Di solito quando mi accingo a leggere un libro, lo faccio senza preconcetti, senza volerne sapere nulla prima, un foglio bianco tutto da riempire. Stavolta, invece, mi son capitate un po’ di impressioni in anteprima, decisamente negative. E anche il titolo, che sembrava il poco fantasioso riferimento ad una canzonetta anni ’70, non ispirava. Ma spesso quando ci si aspetta poco, arriva la piacevole sorpresa.

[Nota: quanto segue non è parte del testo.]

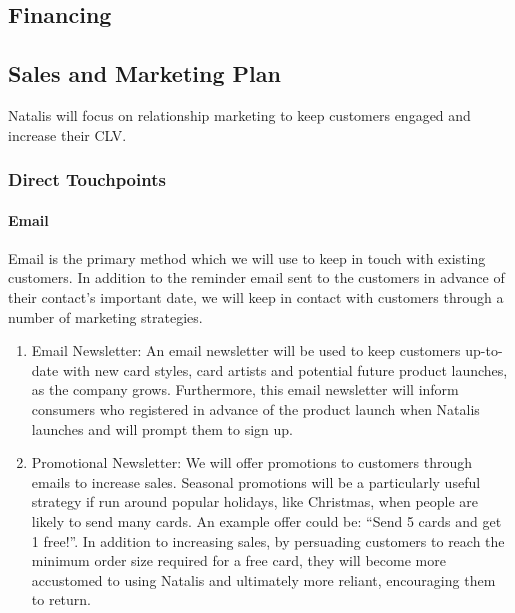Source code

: \documentclass[10pt,a4paper]{article}
\begin{document}
\subsection*{Financing}

\subsection*{Sales and Marketing Plan}
Natalis will focus on relationship marketing to keep customers engaged and increase their CLV.

\subsubsection*{Direct Touchpoints}
\paragraph*{Email}
Email is the primary method which we will use to keep in touch with existing customers. In addition to the reminder email sent to the customers in advance of their contact's important date, we will keep in contact with customers through a number of marketing strategies.
\begin{enumerate}
	\item Email Newsletter: An email newsletter will be used to keep customers up-to-date with new card styles, card artists and potential future product launches, as the company grows. Furthermore, this email newsletter will inform consumers who registered in advance of the product launch when Natalis launches and will prompt them to sign up.
	\item Promotional Newsletter: We will offer promotions to customers through emails to increase sales. Seasonal promotions will be a particularly useful strategy if run around popular holidays, like Christmas, when people are likely to send many cards. An example offer could be: ``Send 5 cards and get 1 free!''. In addition to increasing sales, by persuading customers to reach the minimum order size required for a free card, they will become more accustomed to using Natalis and ultimately more reliant, encouraging them to return.
\end{enumerate}
\end{document}

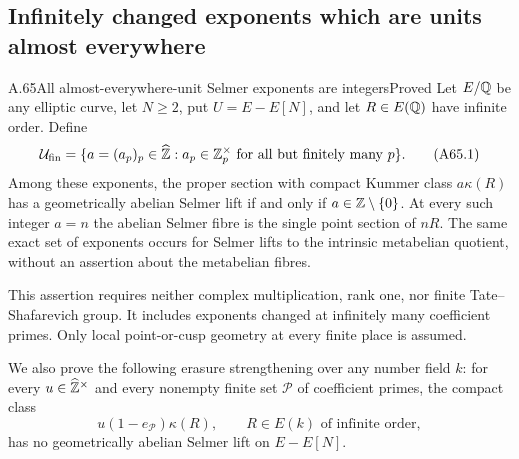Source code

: \subsection{Infinitely changed exponents which are units almost everywhere}

\begin{statement}{A.65}{All almost-everywhere-unit Selmer exponents are integers}{Proved}
Let $E/\mathbb Q$ be any elliptic curve, let $N\ge2$, put
$U=E-E[N]$, and let $R\in E(\mathbb Q)$ have infinite order. Define
\[
 \mathcal U_{\rm fin}=
 \{a=(a_p)_p\in\widehat{\mathbb Z}:
           a_p\in\mathbb Z_p^\times\text{ for all but finitely many }p\}.
 \tag{A65.1}
\]
Among these exponents, the proper section with compact Kummer
class $a\kappa(R)$ has a geometrically abelian Selmer lift if and
only if $a\in\mathbb Z\setminus\{0\}$. At every such integer $a=n$
the abelian Selmer fibre is the single point section of $nR$.
The same exact set of exponents occurs for Selmer lifts to the
intrinsic metabelian quotient, without an assertion about the
metabelian fibres.

This assertion requires neither complex multiplication, rank one,
nor finite Tate--Shafarevich group. It includes exponents changed
at infinitely many coefficient primes. Only local point-or-cusp
geometry at every finite place is assumed.

We also prove the following erasure strengthening over any number
field $k$: for every $u\in\widehat{\mathbb Z}^\times$ and every nonempty
finite set $\mathcal P$ of coefficient primes, the compact class
\[
 u(1-e_{\mathcal P})\kappa(R),\qquad R\in E(k)
                 \text{ of infinite order},
 \tag{A65.2}
\]
has no geometrically abelian Selmer lift on $E-E[N]$.
\end{statement}
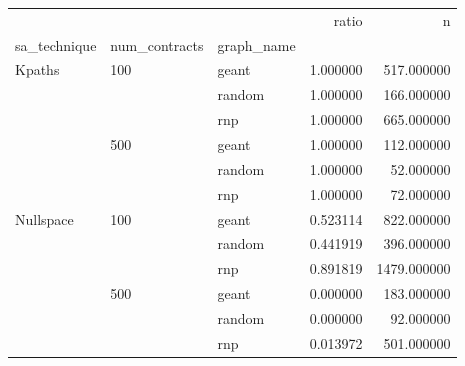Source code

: \begin{tabular}{lllrr}
\toprule
 &  &  & ratio & n \\
sa_technique & num_contracts & graph_name &  &  \\
\midrule
\multirow[t]{6}{*}{Kpaths} & \multirow[t]{3}{*}{100} & geant & 1.000000 & 517.000000 \\
 &  & random & 1.000000 & 166.000000 \\
 &  & rnp & 1.000000 & 665.000000 \\
\cline{2-5}
 & \multirow[t]{3}{*}{500} & geant & 1.000000 & 112.000000 \\
 &  & random & 1.000000 & 52.000000 \\
 &  & rnp & 1.000000 & 72.000000 \\
\cline{1-5} \cline{2-5}
\multirow[t]{6}{*}{Nullspace} & \multirow[t]{3}{*}{100} & geant & 0.523114 & 822.000000 \\
 &  & random & 0.441919 & 396.000000 \\
 &  & rnp & 0.891819 & 1479.000000 \\
\cline{2-5}
 & \multirow[t]{3}{*}{500} & geant & 0.000000 & 183.000000 \\
 &  & random & 0.000000 & 92.000000 \\
 &  & rnp & 0.013972 & 501.000000 \\
\cline{1-5} \cline{2-5}
\bottomrule
\end{tabular}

La storia ha come centro focale Settimo Naviglio, anonimo e grigissimo paesotto dell’hinterland milanese. Dove personaggi eterogenei scorrono inizialmente paralleli, per poi intersecarsi. C’è il ragazzotto un po’ sfigato ex PR di provincia che ha tentato il grande salto nella metropoli lombarda, due famosi sportivi che frequentano la discoteca del luogo, uno strano commissario francese in pensione, due bellissime e strafottenti ragazze, che passano il tempo a fingersi amiche e a pensare a come accoltellarsi alle spalle, i di loro genitori senza scrupoli né morale. Un fatto di sangue viene però a scuotere l’apparente tranquillità della cittadina, la starlette di turno, ex di entrambi gli atleti, viene sfigurata e quasi uccisa dopo una serata nella discoteca modaiola. E la caccia al colpevole diventa grottesco e drammatico scenario di intense e quanto normalissime storie personali, d’amore, d’amicizia e inimicizia, di vendetta. Inserite nella prospettiva del ventunesimo secolo, dove ci si sforza di apparire, nascondendo ciò che si è davvero. E non sempre è meglio.

Non è esattamente un noir, questa opera prima di Paolo Cammilli. Non solo. È molto, ma molto di più. È una struttura su più livelli. Due chiavi di lettura, una superficiale, che presenta l’opera come un polpettino adolescenziale, ed una più attenta, che ne fa un lavoro arguto e ironico. È una carrellata di personaggi talmente macchiettati da essere assolutamente veri. I due sportivi ad esempio, riconoscibilissimi, danno vita a scenette memorabili. È la descrizione realistica di una storia d’amore normale, intensa, piena di strettoie e di punti di non ritorno, che porta quasi alla commozione nell’ultima frase, degna, esagero, di un “Domani è un altro giorno” versione 2011. Somiglia un po’ a un disco nato per essere tormentone estivo, che quasi per caso riesce talmente armonioso da diventare bellissimo. Una gemma inconsapevole, forse. O geniale. Certo, il revisore si intende poco di francesismi (Fiches e pelouches, non fisch e pelousc). Certo, la soluzione del thriller, invece di dipanarsi man mano, esplode tutta assieme nelle ultimissime 20 pagine, troppo in fretta (per non parlare della pessima impaginazione e dei refusi a iosa, ndr). Inesperienza, peccati di gioventù. Ma per il resto… intanto, finalmente il vero vincitore della vicenda, è il più sfigato di tutti. Finalmente, si scava davvero nei comportamenti sub-istintivi, arrivando a una logica comportamentale tipica della vita vera, non della finzione. E tutto è estremamente e finalmente coerente. Finanche il colpevole, che come ogni giallo degno di questo nome è personaggio presente nel racconto e poco sospettabile.

Assolutamente da non perdere, leggendolo inizialmente quasi di nascosto, come se ci si scoprisse a canticchiare “che fretta c’era….maledetta primavera” sotto la doccia dopo esser stati a un concerto di musica classica. Liberi di ridere, di riflettere, di restare a bocca aperta e… di far uscire un’ultima, dispettosa lacrimuccia.